'''
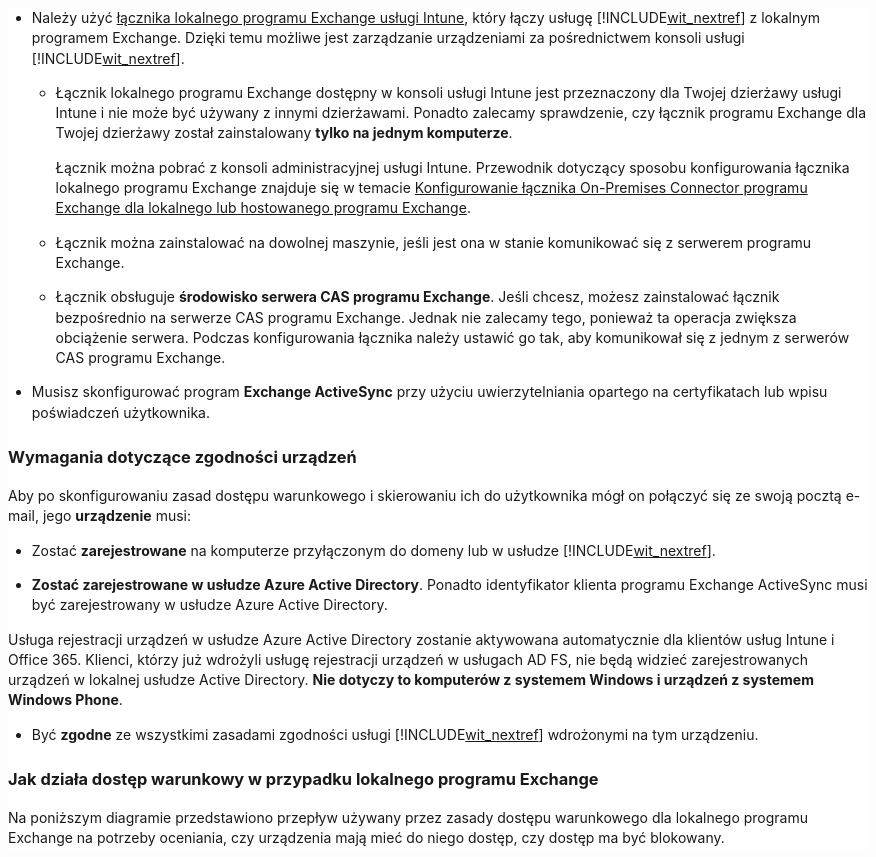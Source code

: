 -   Należy użyć [łącznika lokalnego programu Exchange usługi Intune](intune-on-premises-exchange-connector.md), który łączy usługę [!INCLUDE[wit_nextref](../includes/wit_nextref_md.md)] z lokalnym programem Exchange. Dzięki temu możliwe jest zarządzanie urządzeniami za pośrednictwem konsoli usługi [!INCLUDE[wit_nextref](../includes/wit_nextref_md.md)].

    -   Łącznik lokalnego programu Exchange dostępny w konsoli usługi Intune jest przeznaczony dla Twojej dzierżawy usługi Intune i nie może być używany z innymi dzierżawami. Ponadto zalecamy sprawdzenie, czy łącznik programu Exchange dla Twojej dzierżawy został zainstalowany **tylko na jednym komputerze**.

        Łącznik można pobrać z konsoli administracyjnej usługi Intune. Przewodnik dotyczący sposobu konfigurowania łącznika lokalnego programu Exchange znajduje się w temacie [Konfigurowanie łącznika On-Premises Connector programu Exchange dla lokalnego lub hostowanego programu Exchange](intune-on-premises-exchange-connector.md).

    -   Łącznik można zainstalować na dowolnej maszynie, jeśli jest ona w stanie komunikować się z serwerem programu Exchange.

    -   Łącznik obsługuje **środowisko serwera CAS programu Exchange**. Jeśli chcesz, możesz zainstalować łącznik bezpośrednio na serwerze CAS programu Exchange. Jednak nie zalecamy tego, ponieważ ta operacja zwiększa obciążenie serwera. Podczas konfigurowania łącznika należy ustawić go tak, aby komunikował się z jednym z serwerów CAS programu Exchange.

-   Musisz skonfigurować program **Exchange ActiveSync** przy użyciu uwierzytelniania opartego na certyfikatach lub wpisu poświadczeń użytkownika.

### <a name="device-compliance-requirements"></a>Wymagania dotyczące zgodności urządzeń

Aby po skonfigurowaniu zasad dostępu warunkowego i skierowaniu ich do użytkownika mógł on połączyć się ze swoją pocztą e-mail, jego **urządzenie** musi:

-  Zostać **zarejestrowane** na komputerze przyłączonym do domeny lub w usłudze [!INCLUDE[wit_nextref](../includes/wit_nextref_md.md)].

-  **Zostać zarejestrowane w usłudze Azure Active Directory**. Ponadto identyfikator klienta programu Exchange ActiveSync musi być zarejestrowany w usłudze Azure Active Directory.

  Usługa rejestracji urządzeń w usłudze Azure Active Directory zostanie aktywowana automatycznie dla klientów usług Intune i Office 365. Klienci, którzy już wdrożyli usługę rejestracji urządzeń w usługach AD FS, nie będą widzieć zarejestrowanych urządzeń w lokalnej usłudze Active Directory. **Nie dotyczy to komputerów z systemem Windows i urządzeń z systemem Windows Phone**.

-   Być **zgodne** ze wszystkimi zasadami zgodności usługi [!INCLUDE[wit_nextref](../includes/wit_nextref_md.md)] wdrożonymi na tym urządzeniu.

### <a name="how-conditional-access-works-with-exchange-on-premises"></a>Jak działa dostęp warunkowy w przypadku lokalnego programu Exchange

Na poniższym diagramie przedstawiono przepływ używany przez zasady dostępu warunkowego dla lokalnego programu Exchange na potrzeby oceniania, czy urządzenia mają mieć do niego dostęp, czy dostęp ma być blokowany.

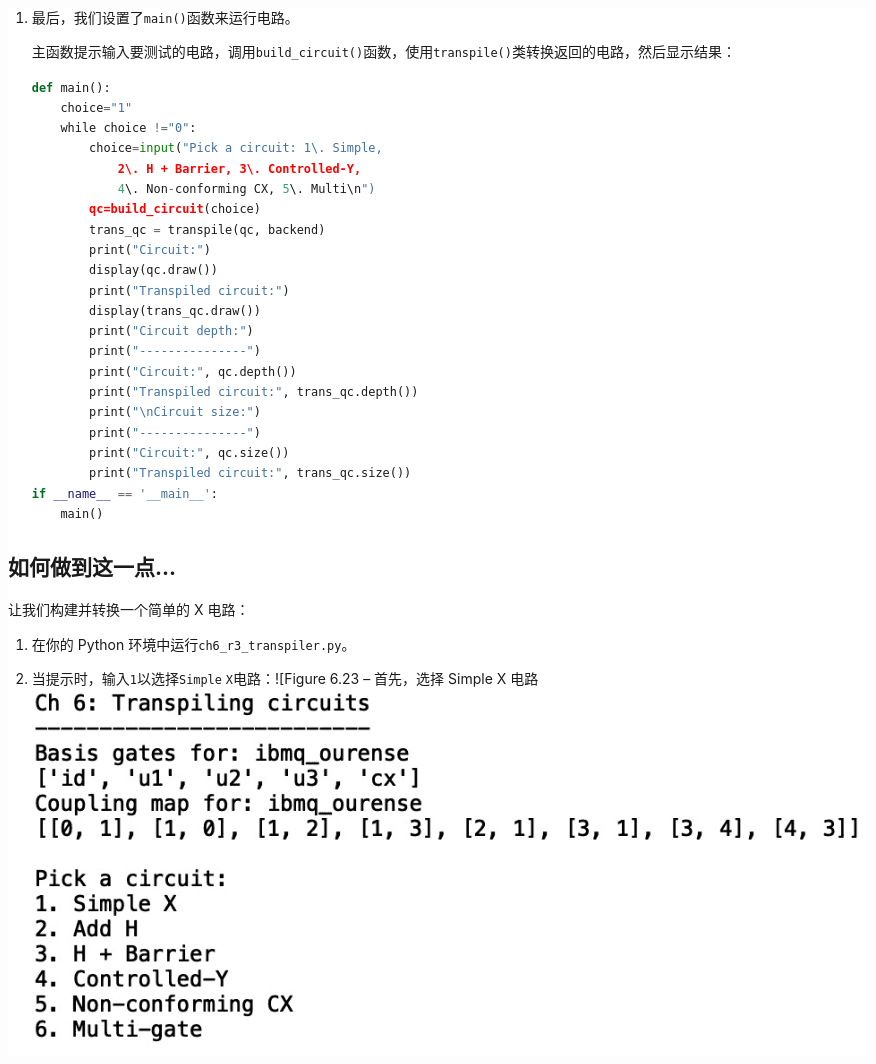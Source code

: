 1.  最后，我们设置了`main()`函数来运行电路。

    主函数提示输入要测试的电路，调用`build_circuit()`函数，使用`transpile()`类转换返回的电路，然后显示结果：

    ```py
    def main(): 
        choice="1"
        while choice !="0": 
            choice=input("Pick a circuit: 1\. Simple, 
                2\. H + Barrier, 3\. Controlled-Y, 
                4\. Non-conforming CX, 5\. Multi\n")
            qc=build_circuit(choice) 
            trans_qc = transpile(qc, backend)
            print("Circuit:")
            display(qc.draw())
            print("Transpiled circuit:")
            display(trans_qc.draw())
            print("Circuit depth:")
            print("---------------")
            print("Circuit:", qc.depth())
            print("Transpiled circuit:", trans_qc.depth())
            print("\nCircuit size:")
            print("---------------")
            print("Circuit:", qc.size())
            print("Transpiled circuit:", trans_qc.size())
    if __name__ == '__main__':
        main()
    ```

## 如何做到这一点...

让我们构建并转换一个简单的 X 电路：

1.  在你的 Python 环境中运行`ch6_r3_transpiler.py`。

1.  当提示时，输入`1`以选择`Simple` `X`电路：![Figure 6.23 – 首先，选择 Simple X 电路    ![img/Figure_6.23_B14436.jpg](img/Figure_6.23_B14436.jpg)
'''
- TASK ITEM
Return every record exactly, without the pictures.

- RESPONSE AREA
Source code

: -   Należy użyć [łącznika lokalnego programu Exchange usługi Intune](intune-on-premises-exchange-connector.md), który łączy usługę [!INCLUDE[wit_nextref](../includes/wit_nextref_md.md)] z lokalnym programem Exchange. Dzięki temu możliwe jest zarządzanie urządzeniami za pośrednictwem konsoli usługi [!INCLUDE[wit_nextref](../includes/wit_nextref_md.md)].

    -   Łącznik lokalnego programu Exchange dostępny w konsoli usługi Intune jest przeznaczony dla Twojej dzierżawy usługi Intune i nie może być używany z innymi dzierżawami. Ponadto zalecamy sprawdzenie, czy łącznik programu Exchange dla Twojej dzierżawy został zainstalowany **tylko na jednym komputerze**.

        Łącznik można pobrać z konsoli administracyjnej usługi Intune. Przewodnik dotyczący sposobu konfigurowania łącznika lokalnego programu Exchange znajduje się w temacie [Konfigurowanie łącznika On-Premises Connector programu Exchange dla lokalnego lub hostowanego programu Exchange](intune-on-premises-exchange-connector.md).

    -   Łącznik można zainstalować na dowolnej maszynie, jeśli jest ona w stanie komunikować się z serwerem programu Exchange.

    -   Łącznik obsługuje **środowisko serwera CAS programu Exchange**. Jeśli chcesz, możesz zainstalować łącznik bezpośrednio na serwerze CAS programu Exchange. Jednak nie zalecamy tego, ponieważ ta operacja zwiększa obciążenie serwera. Podczas konfigurowania łącznika należy ustawić go tak, aby komunikował się z jednym z serwerów CAS programu Exchange.

-   Musisz skonfigurować program **Exchange ActiveSync** przy użyciu uwierzytelniania opartego na certyfikatach lub wpisu poświadczeń użytkownika.

### <a name="device-compliance-requirements"></a>Wymagania dotyczące zgodności urządzeń

Aby po skonfigurowaniu zasad dostępu warunkowego i skierowaniu ich do użytkownika mógł on połączyć się ze swoją pocztą e-mail, jego **urządzenie** musi:

-  Zostać **zarejestrowane** na komputerze przyłączonym do domeny lub w usłudze [!INCLUDE[wit_nextref](../includes/wit_nextref_md.md)].

-  **Zostać zarejestrowane w usłudze Azure Active Directory**. Ponadto identyfikator klienta programu Exchange ActiveSync musi być zarejestrowany w usłudze Azure Active Directory.

  Usługa rejestracji urządzeń w usłudze Azure Active Directory zostanie aktywowana automatycznie dla klientów usług Intune i Office 365. Klienci, którzy już wdrożyli usługę rejestracji urządzeń w usługach AD FS, nie będą widzieć zarejestrowanych urządzeń w lokalnej usłudze Active Directory. **Nie dotyczy to komputerów z systemem Windows i urządzeń z systemem Windows Phone**.

-   Być **zgodne** ze wszystkimi zasadami zgodności usługi [!INCLUDE[wit_nextref](../includes/wit_nextref_md.md)] wdrożonymi na tym urządzeniu.

### <a name="how-conditional-access-works-with-exchange-on-premises"></a>Jak działa dostęp warunkowy w przypadku lokalnego programu Exchange

Na poniższym diagramie przedstawiono przepływ używany przez zasady dostępu warunkowego dla lokalnego programu Exchange na potrzeby oceniania, czy urządzenia mają mieć do niego dostęp, czy dostęp ma być blokowany.

Source code

: 1.  最后，我们设置了`main()`函数来运行电路。

    主函数提示输入要测试的电路，调用`build_circuit()`函数，使用`transpile()`类转换返回的电路，然后显示结果：

    ```py
    def main(): 
        choice="1"
        while choice !="0": 
            choice=input("Pick a circuit: 1\. Simple, 
                2\. H + Barrier, 3\. Controlled-Y, 
                4\. Non-conforming CX, 5\. Multi\n")
            qc=build_circuit(choice) 
            trans_qc = transpile(qc, backend)
            print("Circuit:")
            display(qc.draw())
            print("Transpiled circuit:")
            display(trans_qc.draw())
            print("Circuit depth:")
            print("---------------")
            print("Circuit:", qc.depth())
            print("Transpiled circuit:", trans_qc.depth())
            print("\nCircuit size:")
            print("---------------")
            print("Circuit:", qc.size())
            print("Transpiled circuit:", trans_qc.size())
    if __name__ == '__main__':
        main()
    ```

## 如何做到这一点...

让我们构建并转换一个简单的 X 电路：

1.  在你的 Python 环境中运行`ch6_r3_transpiler.py`。

1.  当提示时，输入`1`以选择`Simple` `X`电路：![Figure 6.23 – 首先，选择 Simple X 电路    ![img/Figure_6.23_B14436.jpg](img/Figure_6.23_B14436.jpg)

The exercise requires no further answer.